→ What you need to do:
The expected output is the first line of the data below and every line after it, up to and including the line containing "interpolating from the", each reproduced exactly.

Records excerpted from a collection:
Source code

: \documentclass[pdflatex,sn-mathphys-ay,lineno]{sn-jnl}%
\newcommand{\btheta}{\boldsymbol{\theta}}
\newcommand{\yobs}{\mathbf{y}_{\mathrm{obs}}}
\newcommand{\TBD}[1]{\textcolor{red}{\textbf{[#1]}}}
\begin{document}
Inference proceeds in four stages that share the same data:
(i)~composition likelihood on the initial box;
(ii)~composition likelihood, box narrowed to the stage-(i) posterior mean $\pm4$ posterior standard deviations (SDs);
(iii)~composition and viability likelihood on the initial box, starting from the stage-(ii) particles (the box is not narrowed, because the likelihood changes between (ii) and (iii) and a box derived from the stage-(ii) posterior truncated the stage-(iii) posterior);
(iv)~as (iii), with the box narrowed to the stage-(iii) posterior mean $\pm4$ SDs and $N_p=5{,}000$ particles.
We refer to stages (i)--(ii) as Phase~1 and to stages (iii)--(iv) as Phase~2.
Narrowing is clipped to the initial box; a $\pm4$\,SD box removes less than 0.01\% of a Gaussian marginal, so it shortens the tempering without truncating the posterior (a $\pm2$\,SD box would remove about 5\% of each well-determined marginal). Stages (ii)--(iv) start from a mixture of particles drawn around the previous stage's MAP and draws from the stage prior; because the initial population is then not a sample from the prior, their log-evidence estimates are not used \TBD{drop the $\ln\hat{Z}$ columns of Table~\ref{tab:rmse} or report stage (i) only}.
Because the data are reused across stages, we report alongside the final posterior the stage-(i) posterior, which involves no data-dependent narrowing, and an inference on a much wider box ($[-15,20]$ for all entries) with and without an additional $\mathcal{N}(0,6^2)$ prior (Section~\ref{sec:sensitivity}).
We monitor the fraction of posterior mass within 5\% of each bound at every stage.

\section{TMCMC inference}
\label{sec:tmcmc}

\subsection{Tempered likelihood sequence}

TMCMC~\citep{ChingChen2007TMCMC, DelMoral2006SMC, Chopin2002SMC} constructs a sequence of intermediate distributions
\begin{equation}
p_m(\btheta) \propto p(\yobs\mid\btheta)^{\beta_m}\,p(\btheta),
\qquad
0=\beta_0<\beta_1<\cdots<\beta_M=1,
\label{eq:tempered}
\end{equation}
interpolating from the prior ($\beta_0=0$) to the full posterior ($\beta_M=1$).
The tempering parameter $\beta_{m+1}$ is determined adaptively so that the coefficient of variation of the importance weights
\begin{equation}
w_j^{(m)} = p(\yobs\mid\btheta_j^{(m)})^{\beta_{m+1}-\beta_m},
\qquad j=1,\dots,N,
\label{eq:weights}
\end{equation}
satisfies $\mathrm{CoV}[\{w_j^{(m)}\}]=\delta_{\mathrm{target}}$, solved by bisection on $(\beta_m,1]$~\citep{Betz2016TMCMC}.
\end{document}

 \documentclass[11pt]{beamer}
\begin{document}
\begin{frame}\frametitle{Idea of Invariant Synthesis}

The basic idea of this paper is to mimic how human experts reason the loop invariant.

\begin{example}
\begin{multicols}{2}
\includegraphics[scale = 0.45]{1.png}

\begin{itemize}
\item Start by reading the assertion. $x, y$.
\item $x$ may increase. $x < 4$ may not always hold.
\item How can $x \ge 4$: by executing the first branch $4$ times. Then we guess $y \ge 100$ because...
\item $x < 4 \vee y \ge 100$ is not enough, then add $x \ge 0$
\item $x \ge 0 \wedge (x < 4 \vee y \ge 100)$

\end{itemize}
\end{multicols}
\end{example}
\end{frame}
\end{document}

→ Exercise output:
Source code

: \documentclass[pdflatex,sn-mathphys-ay,lineno]{sn-jnl}%
\newcommand{\btheta}{\boldsymbol{\theta}}
\newcommand{\yobs}{\mathbf{y}_{\mathrm{obs}}}
\newcommand{\TBD}[1]{\textcolor{red}{\textbf{[#1]}}}
\begin{document}
Inference proceeds in four stages that share the same data:
(i)~composition likelihood on the initial box;
(ii)~composition likelihood, box narrowed to the stage-(i) posterior mean $\pm4$ posterior standard deviations (SDs);
(iii)~composition and viability likelihood on the initial box, starting from the stage-(ii) particles (the box is not narrowed, because the likelihood changes between (ii) and (iii) and a box derived from the stage-(ii) posterior truncated the stage-(iii) posterior);
(iv)~as (iii), with the box narrowed to the stage-(iii) posterior mean $\pm4$ SDs and $N_p=5{,}000$ particles.
We refer to stages (i)--(ii) as Phase~1 and to stages (iii)--(iv) as Phase~2.
Narrowing is clipped to the initial box; a $\pm4$\,SD box removes less than 0.01\% of a Gaussian marginal, so it shortens the tempering without truncating the posterior (a $\pm2$\,SD box would remove about 5\% of each well-determined marginal). Stages (ii)--(iv) start from a mixture of particles drawn around the previous stage's MAP and draws from the stage prior; because the initial population is then not a sample from the prior, their log-evidence estimates are not used \TBD{drop the $\ln\hat{Z}$ columns of Table~\ref{tab:rmse} or report stage (i) only}.
Because the data are reused across stages, we report alongside the final posterior the stage-(i) posterior, which involves no data-dependent narrowing, and an inference on a much wider box ($[-15,20]$ for all entries) with and without an additional $\mathcal{N}(0,6^2)$ prior (Section~\ref{sec:sensitivity}).
We monitor the fraction of posterior mass within 5\% of each bound at every stage.

\section{TMCMC inference}
\label{sec:tmcmc}

\subsection{Tempered likelihood sequence}

TMCMC~\citep{ChingChen2007TMCMC, DelMoral2006SMC, Chopin2002SMC} constructs a sequence of intermediate distributions
\begin{equation}
p_m(\btheta) \propto p(\yobs\mid\btheta)^{\beta_m}\,p(\btheta),
\qquad
0=\beta_0<\beta_1<\cdots<\beta_M=1,
\label{eq:tempered}
\end{equation}
interpolating from the prior ($\beta_0=0$) to the full posterior ($\beta_M=1$).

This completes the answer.